__EXERCISE BRIEF__. For each entry below, write an exact copy and leave out the images.

(Collection entries)
————————

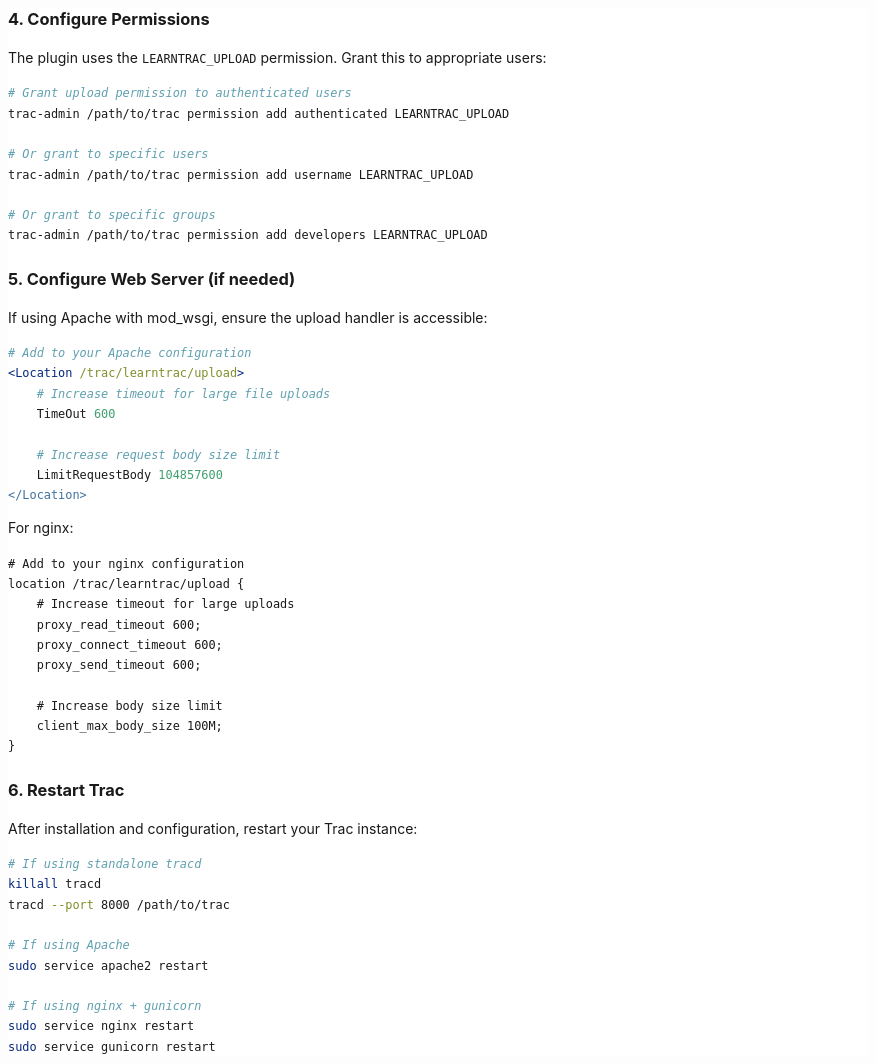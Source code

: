 ### 4. Configure Permissions

The plugin uses the `LEARNTRAC_UPLOAD` permission. Grant this to appropriate users:

```bash
# Grant upload permission to authenticated users
trac-admin /path/to/trac permission add authenticated LEARNTRAC_UPLOAD

# Or grant to specific users
trac-admin /path/to/trac permission add username LEARNTRAC_UPLOAD

# Or grant to specific groups
trac-admin /path/to/trac permission add developers LEARNTRAC_UPLOAD
```

### 5. Configure Web Server (if needed)

If using Apache with mod_wsgi, ensure the upload handler is accessible:

```apache
# Add to your Apache configuration
<Location /trac/learntrac/upload>
    # Increase timeout for large file uploads
    TimeOut 600
    
    # Increase request body size limit
    LimitRequestBody 104857600
</Location>
```

For nginx:
```nginx
# Add to your nginx configuration
location /trac/learntrac/upload {
    # Increase timeout for large uploads
    proxy_read_timeout 600;
    proxy_connect_timeout 600;
    proxy_send_timeout 600;
    
    # Increase body size limit
    client_max_body_size 100M;
}
```

### 6. Restart Trac

After installation and configuration, restart your Trac instance:

```bash
# If using standalone tracd
killall tracd
tracd --port 8000 /path/to/trac

# If using Apache
sudo service apache2 restart

# If using nginx + gunicorn
sudo service nginx restart
sudo service gunicorn restart
```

————————

__SOLUTION BELOW__.
Source code

: ### 4. Configure Permissions

The plugin uses the `LEARNTRAC_UPLOAD` permission. Grant this to appropriate users:

```bash
# Grant upload permission to authenticated users
trac-admin /path/to/trac permission add authenticated LEARNTRAC_UPLOAD

# Or grant to specific users
trac-admin /path/to/trac permission add username LEARNTRAC_UPLOAD

# Or grant to specific groups
trac-admin /path/to/trac permission add developers LEARNTRAC_UPLOAD
```

### 5. Configure Web Server (if needed)

If using Apache with mod_wsgi, ensure the upload handler is accessible:

```apache
# Add to your Apache configuration
<Location /trac/learntrac/upload>
    # Increase timeout for large file uploads
    TimeOut 600
    
    # Increase request body size limit
    LimitRequestBody 104857600
</Location>
```

For nginx:
```nginx
# Add to your nginx configuration
location /trac/learntrac/upload {
    # Increase timeout for large uploads
    proxy_read_timeout 600;
    proxy_connect_timeout 600;
    proxy_send_timeout 600;
    
    # Increase body size limit
    client_max_body_size 100M;
}
```

### 6. Restart Trac

After installation and configuration, restart your Trac instance:

```bash
# If using standalone tracd
killall tracd
tracd --port 8000 /path/to/trac

# If using Apache
sudo service apache2 restart

# If using nginx + gunicorn
sudo service nginx restart
sudo service gunicorn restart
```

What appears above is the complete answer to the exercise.